- Work instruction
Using the data below, return every line that holds the word "Traversal".

┌─ Data under study

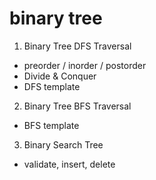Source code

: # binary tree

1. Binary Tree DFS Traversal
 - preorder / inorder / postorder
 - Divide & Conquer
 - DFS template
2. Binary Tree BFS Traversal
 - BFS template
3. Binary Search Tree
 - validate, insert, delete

└─

- Finished exercise
1. Binary Tree DFS Traversal
2. Binary Tree BFS Traversal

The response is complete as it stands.